Deciding to go it alone and become self-employed can be a rewarding experience, but it can also be very overwhelming, especially when dealing with taxes. “Where do I start?” is usually the first question people ask on their self-employed journey. That’s where we’re going to begin with this Self-Employed Beginner’s Tax Guide.


Employee vs. Self-Employed


As a self-employed individual, you will pay the same taxes as people who are employees: Federal Income Tax, Social Security and Medicare. The difference, however, is that the responsibility is now on you as the self-employed person.

As an employee, your employer collects your Federal Income Tax, Social Security and Medicare by withholding it from your gross pay. You just have to collect your paycheck and rest easy that your taxes have already been withheld. It’s quick and painless.

As a self-employed individual, however, you have to actually do the work to plan for your taxes and remit them to the government. With every dollar that comes in or leaves the business, you have to think of taxes and having enough cash to pay your tax bill. This is a much harder situation for self-employed individuals to get used to since it’s much different than being an employee.


Federal Income Taxes


As a self-employed individual, you will pay federal income taxes on the net income of your business. Net income is just the money left over after your business pays for all of its bills and expenses. However, the way you will pay taxes depends on your business structure.

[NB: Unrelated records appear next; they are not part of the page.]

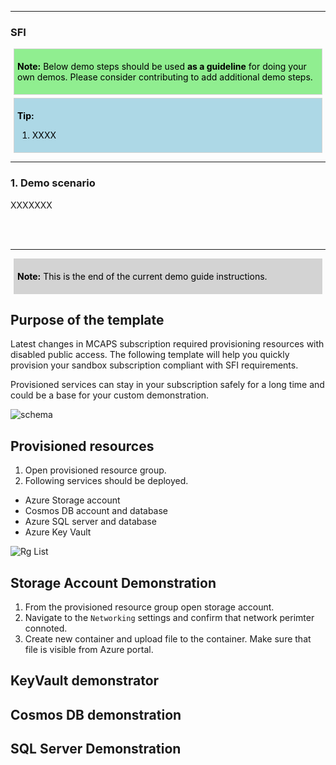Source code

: [comment]: <> (please keep all comment items at the top of the markdown file)
[comment]: <> (please do not change the ***, as well as <div> placeholders for Note and Tip layout)
[comment]: <> (please keep the ### 1. and 2. titles as is for consistency across all demoguides)
[comment]: <> (section 1 provides a bullet list of resources + clarifying screenshots of the key resources details)
[comment]: <> (section 2 provides summarized step-by-step instructions on what to demo)


[comment]: <> (this is the section for the Note: item; please do not make any changes here)
***
### SFI

<div style="background: lightgreen; 
            font-size: 14px; 
            color: black;
            padding: 5px; 
            border: 1px solid lightgray; 
            margin: 5px;">

**Note:** Below demo steps should be used **as a guideline** for doing your own demos. Please consider contributing to add additional demo steps.
</div>

[comment]: <> (this is the section for the Tip: item; consider adding a Tip, or remove the section between <div> and </div> if there is no tip)

<div style="background: lightblue; 
            font-size: 14px; 
            color: black;
            padding: 5px; 
            border: 1px solid lightgray; 
            margin: 5px;">

**Tip:** 
1. XXXX

</div>

***
### 1. Demo scenario

XXXXXXX




[comment]: <> (this is the closing section of the demo steps. Please do not change anything here to keep the layout consistent with the other demoguides.)
<br></br>
***
<div style="background: lightgray; 
            font-size: 14px; 
            color: black;
            padding: 5px; 
            border: 1px solid lightgray; 
            margin: 5px;">

**Note:** This is the end of the current demo guide instructions.
</div>

## Purpose of the template

Latest changes in MCAPS subscription required provisioning resources with disabled public access. The following template will help you quickly provision your sandbox subscription compliant with SFI requirements.

Provisioned services can stay in your subscription safely for a long time and could be a base for your custom demonstration.  

<img src="https://raw.githubusercontent.com/true-while/sfi-mcaps/refs/heads/main/demoguide/img/schema.png" title="schema">


## Provisioned resources

1. Open provisioned resource group. 
2. Following services should be deployed.
- Azure Storage account
- Cosmos DB account and database
- Azure SQL server and database
- Azure Key Vault 

<img src="https://raw.githubusercontent.com/true-while/sfi-mcaps/refs/heads/main/demoguide/img/rg.png" title="Rg List">


## Storage Account Demonstration

1. From the provisioned resource group open storage account.
2. Navigate to the `Networking` settings and confirm that network perimter connoted.
3. Create new container and upload file to the container. Make sure that file is visible from Azure portal.

## KeyVault demonstrator



## Cosmos DB demonstration



## SQL Server Demonstration

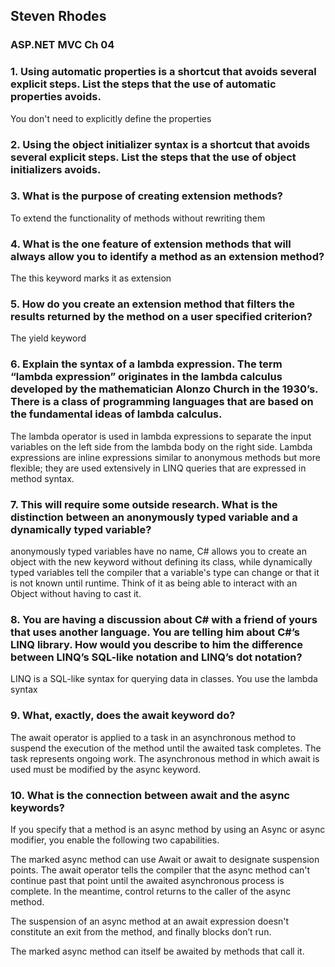 ## Steven Rhodes
### ASP.NET MVC Ch 04

### 1. Using automatic properties is a shortcut that avoids several explicit steps. List the steps that the use of automatic properties avoids.
You don't need to explicitly define the properties

### 2. Using the object initializer syntax is a shortcut that avoids several explicit steps. List the steps that the use of object initializers avoids.


### 3. What is the purpose of creating extension methods?
To extend the functionality of methods without rewriting them

### 4. What is the one feature of extension methods that will always allow you to identify a method as an extension method?
The this keyword marks it as extension

### 5. How do you create an extension method that filters the results returned by the method on a user specified criterion?
The yield keyword

### 6. Explain the syntax of a lambda expression. The term “lambda expression” originates in the lambda calculus developed by the mathematician Alonzo Church in the 1930’s. There is a class of programming languages that are based on the fundamental ideas of lambda calculus.
The lambda operator is used in lambda expressions to separate the input variables on the left side from the lambda body on the right side. Lambda expressions are inline expressions similar to anonymous methods but more flexible; they are used extensively in LINQ queries that are expressed in method syntax.

### 7. This will require some outside research. What is the distinction between an anonymously typed variable and a dynamically typed variable?
anonymously typed variables have no name, C# allows you to create an object with the new keyword without defining its class, while dynamically typed variables tell the compiler that a variable's type can change or that it is not known until runtime. Think of it as being able to interact with an Object without having to cast it.

### 8. You are having a discussion about C# with a friend of yours that uses another language. You are telling him about C#’s LINQ library. How would you describe to him the difference between LINQ’s SQL-like notation and LINQ’s dot notation?
LINQ is a SQL-like syntax for querying data in classes. You use the lambda syntax

### 9. What, exactly, does the await keyword do?
The await operator is applied to a task in an asynchronous method to suspend the execution of the method until the awaited task completes. The task represents ongoing work. The asynchronous method in which await is used must be modified by the async keyword.

### 10. What is the connection between await and the async keywords?
If you specify that a method is an async method by using an Async or async modifier, you enable the following two capabilities.

The marked async method can use Await or await to designate suspension points. The await operator tells the compiler that the async method can't continue past that point until the awaited asynchronous process is complete. In the meantime, control returns to the caller of the async method.

The suspension of an async method at an await expression doesn't constitute an exit from the method, and finally blocks don’t run.

The marked async method can itself be awaited by methods that call it.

If your business structure is a pass-through entity like sole proprietors, LLCs, partnerships and S corporations, then you’re business will not pay tax at the business level (at least in most cases). The profits of the business are passed down to the owners, who pay taxes at the personal level.

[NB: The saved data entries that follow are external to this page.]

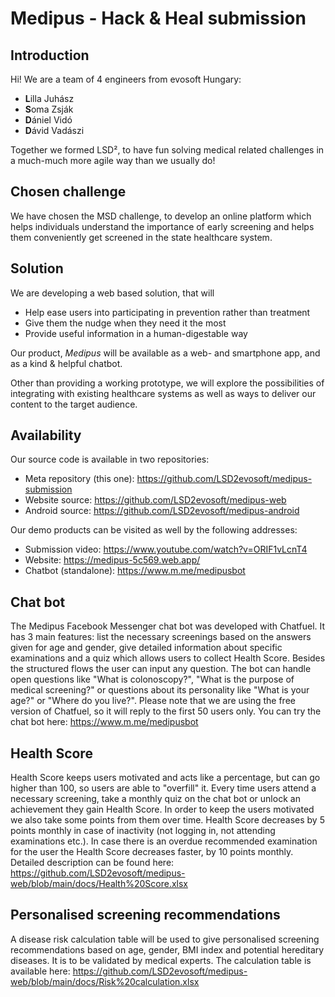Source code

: # Medipus - Hack & Heal submission

## Introduction

Hi! We are a team of 4 engineers from evosoft Hungary:

- **L**illa Juhász
- **S**oma Zsják
- **D**ániel Vidó
- **D**ávid Vadászi

Together we formed LSD², to have fun solving medical related challenges in a much-much more agile way than we usually do!

## Chosen challenge

We have chosen the MSD challenge, to develop an online platform which helps individuals understand the importance of early screening and helps them conveniently get screened in the state healthcare system.

## Solution

We are developing a web based solution, that will

- Help ease users into participating in prevention rather than treatment
- Give them the nudge when they need it the most
- Provide useful information in a human-digestable way

Our product, *Medipus* will be available as a web- and smartphone app, and as a kind & helpful chatbot.

Other than providing a working prototype, we will explore the possibilities of integrating with existing healthcare systems as well as ways to deliver our content to the target audience.

## Availability

Our source code is available in two repositories:

- Meta repository (this one): <https://github.com/LSD2evosoft/medipus-submission>
- Website source: <https://github.com/LSD2evosoft/medipus-web>
- Android source: <https://github.com/LSD2evosoft/medipus-android>

Our demo products can be visited as well by the following addresses:

- Submission video: <https://www.youtube.com/watch?v=ORIF1vLcnT4>
- Website: <https://medipus-5c569.web.app/>
- Chatbot (standalone): <https://www.m.me/medipusbot>

## Chat bot

The Medipus Facebook Messenger chat bot was developed with Chatfuel. It has 3 main features: list the necessary screenings based on the answers given for age and gender, give detailed information about specific examinations and a quiz which allows users to collect Health Score. Besides the structured flows the user can input any question. The bot can handle open questions like "What is colonoscopy?", "What is the purpose of medical screening?" or questions about its personality like "What is your age?" or "Where do you live?". 
Please note that we are using the free version of Chatfuel, so it will reply to the first 50 users only. 
You can try the chat bot here: <https://www.m.me/medipusbot>

## Health Score 

Health Score keeps users motivated and acts like a percentage, but can go higher than 100, so users are able to "overfill" it. Every time users attend a necessary screening, take a monthly quiz on the chat bot or unlock an achievement they gain Health Score. In order to keep the users motivated we also take some points from them over time. Health Score decreases by 5 points monthly in case of inactivity (not logging in, not attending examinations etc.). In case there is an overdue recommended examination for the user the Health Score decreases faster, by 10 points monthly. Detailed description can be found here:
<https://github.com/LSD2evosoft/medipus-web/blob/main/docs/Health%20Score.xlsx>

## Personalised screening recommendations

A disease risk calculation table will be used to give personalised screening recommendations based on age, gender, BMI index and potential hereditary diseases. It is to be validated by medical experts. The calculation table is available here: <https://github.com/LSD2evosoft/medipus-web/blob/main/docs/Risk%20calculation.xlsx>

So, if you own 50% of a business that had net income of $100,000, then you would pay taxes on $50,000. All of this would be on your personal return.


Self-Employment Taxes


1. Social Security


As an employee, you pay in 6.2% in Social Security on income up to $132,900 (wage base) from your paychecks, and your employer pays in an additional 6.2%.

As a self-employed individual though, you will pay in all 12.4% in Social Security up to the same wage base.

Wait a minute. How is this fair?

Well, as a self-employed individual, you can take a deduction for that extra 6.2% that you had to pay in when you file your tax return. So, it’s basically the same thing with a bit of a timing difference.


2. Medicare


Employees pay in 1.45% of their wages in Medicare with their employers paying an additional 1.45%. When you’re self-employed, you will pay in all 2.9%, but once again, you can take a deduction for half of the amount paid when you file your taxes.


How do I make tax payments?


Well, as an employee, your employer is responsible for withholding these taxes and remitting them to the government. That is no longer the case once you’re self-employed.

Self-employed individuals must make estimated tax payments on a quarterly basis to pay in their taxes due. Usually, this is done using estimates based on the prior year and paid in four equal payments throughout the year (April, June, September & January).

However, if your business is new, then you may want to base your payments off of your actual net income in each quarter.

Either way, you need to make sure you make these payments because the government can impose penalties if you wait until your tax filing to pay in full.

Why do they care?

It’s a pay-as-you-go system and the government wants to make sure they get their share before you lose the ability to pay. Anything can happen as the year progresses, and if you’re not planning for taxes, it’s a heavy burden to deal with all at once.

Just be sure to pay in 100% of your tax due from last year (110% for high income earners) or 90% of your expected tax due for this year to avoid penalties.


How do I pay?


You can pay estimated taxes in a variety of ways including by credit card, check, electronic funds withdrawal or through the EFTPS system. I find the EFTPS system to be the easiest by far, but it’s really up to you.

You can download the EFTPS Enrollment Instructions below to help you get set up to use the EFTPS system.

Download EFTPS Enrollment Instructions here


Other Taxes


When you’re self-employed, there are also some other taxes that you may incur if you have employees. Paying Federal Unemployment (FUTA), State Unemployment (SUTA) and Workers Compensation in addition to Social Security and Medicare on your employees all must be taken into account.

These extra taxes are what you think of when others say that you pay more as a self-employed business owner. That’s true in one way. If you think about it though, paying more in taxes due to having employees can be a win-win. If the employees provide you with significant value and opportunities, then it’s probably worth it.

These taxes are detailed in our blog post on Types of Payroll Taxes that you can find here.


Wrapping it Up


Your taxes due as a self-employed individual are very similar, if not identical, to those due from employees. The methods used to pay your taxes are a little bit different, but overall, it’s essentially the same. Just be sure to consider your taxes when deciding what to do with the cash in your business. That is by far the most important piece of the self-employed taxes puzzle.

For more information on self-employed taxes, visit the IRS’ Self-Employed Individuals Tax Center. 



Note: This blog post is meant for educational and informational purposes only. Please contact a tax or accounting professional if you have specific questions before taking any further action. Also note that this list may not be exhaustive depending on your business situation.